Les travailleurs migrants sont-ils particulièrement frappés par la crise économique ?
La crise intervient dans un paysage singulier : ces dernières années ont été caractérisées par des flux migratoires très importants, avec un regain de l’immigration de travail. Les immigrés ont largement bénéficié des créations nettes d’emplois dans les pays de l’OCDE.
La crise inverse tout, selon la règle "dernier entré, premier sorti". Les immigrés sont plus touchés que les autres parce qu’ils sont concentrés dans les secteurs les plus exposés, dans les qualifications peu élevées, les emplois temporaires, les statuts précaires. Dans les premiers pays touchés, ils ont été très vite balayés.
Au-delà du chômage, quel est l’impact de la crise sur les migrations ?

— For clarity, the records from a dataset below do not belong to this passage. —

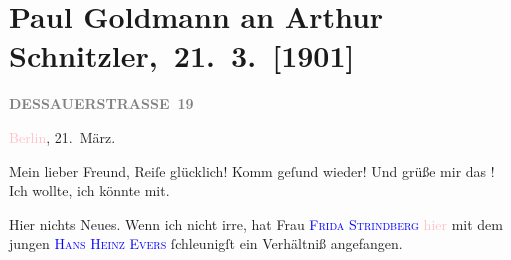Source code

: 

\renewcommand{\erwaehntePersonen}{Personen: Hanns Heinz Ewers, Hugo von Hofmannsthal, Dora Michaelis, Olga Schnitzler, Elisabeth Steinrück, Frida Strindberg, Irene Triesch, Jakob Wassermann}
\renewcommand{\erwaehnteOrte}{Orte: Berlin, Dessauer Straße, Grünentorgasse, Italien, Wien}
\renewcommand{\erwaehnteWerke}{Werke: Tagebuch}
\section[ Paul Goldmann an Arthur Schnitzler, 21. 3. {[}1901{]}]{Paul Goldmann an Arthur Schnitzler, 21. 3. {[}1901{]}}
\nopagebreak{}
\rehead{ }\normalsize\beginnumbering{}
\toendnotes[C]{\smallbreak\pagebreak[2]}
\toendnotes[C]{\smallbreak}
\pstart
           \noindent{}\raggedleft{}{\pb}\textcolor{pink}{\textcolor{gray}{\textbf{DESSAUERSTRASSE 19}}}{}\ledrightnote{\textcolor{pink}{Dessauer Straße}}\pend
           
\pstart
           \textcolor{pink}{Berlin}{}\ledrightnote{\textcolor{pink}{Berlin}}, 21. März.\pend
           
\pstart\center{}Mein lieber Freund,\pend
\pstart
           Reiſe glücklich! Komm geſund wieder! Und grüße mir das \label{K_L03062-1v}\label{K_L03062-1h}! Ich wollte, ich könnte mit.\pend
           
\pstart
           Hier nichts Neues. Wenn ich nicht irre, hat Frau \textsc{\textcolor{blue}{Frida Strindberg}{}\ledrightnote{\textcolor{blue}{Frida Strindberg}}}{ }\textcolor{pink}{hier}{}\ledrightnote{{$\rightarrow$}\textcolor{pink}{Berlin}} mit dem jungen \textsc{\textcolor{blue}{Hans Heinz Evers}{}\ledrightnote{\textcolor{blue}{Hanns Heinz Ewers}}} ſchleunigſt ein Verhältniß angefangen.\pend
           
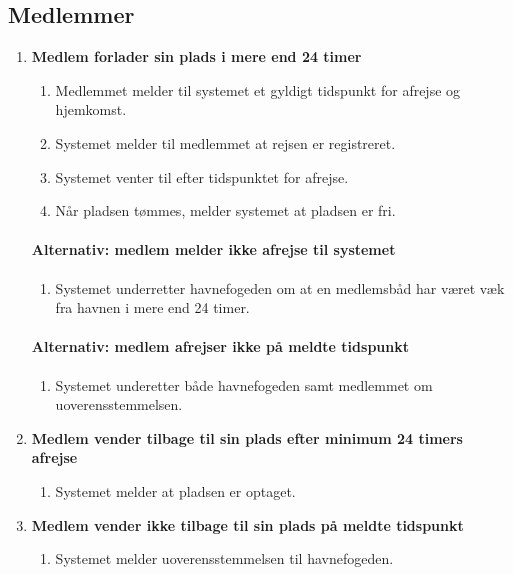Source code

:\subsection{Medlemmer}  
  \begin{enumerate}

    \item{\bf{Medlem forlader sin plads i mere end 24 timer}}
      \begin{enumerate}
        \item Medlemmet melder til systemet et gyldigt tidspunkt for afrejse og hjemkomst.
        \item Systemet melder til medlemmet at rejsen er registreret.
        \item Systemet venter til efter tidspunktet for afrejse.
        \item Når pladsen tømmes, melder systemet at pladsen er fri.
      \end{enumerate}

    \paragraph{Alternativ: medlem melder ikke afrejse til systemet}
      \begin{enumerate}
        \item Systemet underretter havnefogeden om at en medlemsbåd har været væk fra havnen i mere end 24 timer.
      \end{enumerate}

    \paragraph{Alternativ: medlem afrejser ikke på meldte tidspunkt}
      \begin{enumerate}
        \item Systemet underetter både havnefogeden samt medlemmet om uoverensstemmelsen.
      \end{enumerate}


    \item{\bf{Medlem vender tilbage til sin plads efter minimum 24 timers afrejse}}
      \begin{enumerate}
        \item Systemet melder at pladsen er optaget.
      \end{enumerate}


    \item{\bf{Medlem vender ikke tilbage til sin plads på meldte tidspunkt}}
      \begin{enumerate}
        \item Systemet melder uoverensstemmelsen til havnefogeden.
      \end{enumerate}



\end{enumerate}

Certains prédisent une explosion du nombre de clandestins, une chute des migrations, la multiplication des retours au pays... Tout cela est basé sur du vent. A ce jour, on a très peu d’éléments de mesure. Je crois qu’on ne peut pas s’attendre à des retours massifs de travailleurs migrants, car la situation est pire dans les pays d’origine.
On a vu, dans les années 1970, que les immigrés ne rentraient pas chez eux. Dernièrement, l’Espagne a annoncé un objectif de 100 000 retours, avec une forte incitation financière. Ils n’ont même pas 2 000 demandes... Quant aux clandestins, la crise à elle seule aurait plutôt tendance à réduire leur nombre, en limitant l’intérêt économique de la migration.
Beaucoup de migrants en Europe viennent de nouveaux adhérents à l’Union européenne : Pologne, Roumanie... Y a-t-il une situation spécifique aux Vingt-Sept ?
L’élargissement de l’Union européenne a déclenché des migrations bien plus importantes que ce qu’avait prédit la Commission. L’immigration au Royaume-Uni et en Irlande a très fortement augmenté, et des pays comme l’Espagne, le Portugal ou la Grèce sont devenus des destinations pour les migrants à la recherche de travail.
En quelques années, les Roumains sont devenus la première nationalité étrangère en Espagne, devant les Marocains et les Latino-Américains ! A l’heure où le chômage pousse les Espagnols à revenir vers les emplois saisonniers qu’ils avaient abandonnés aux immigrés, le gouvernement a peu de marges de manoeuvre...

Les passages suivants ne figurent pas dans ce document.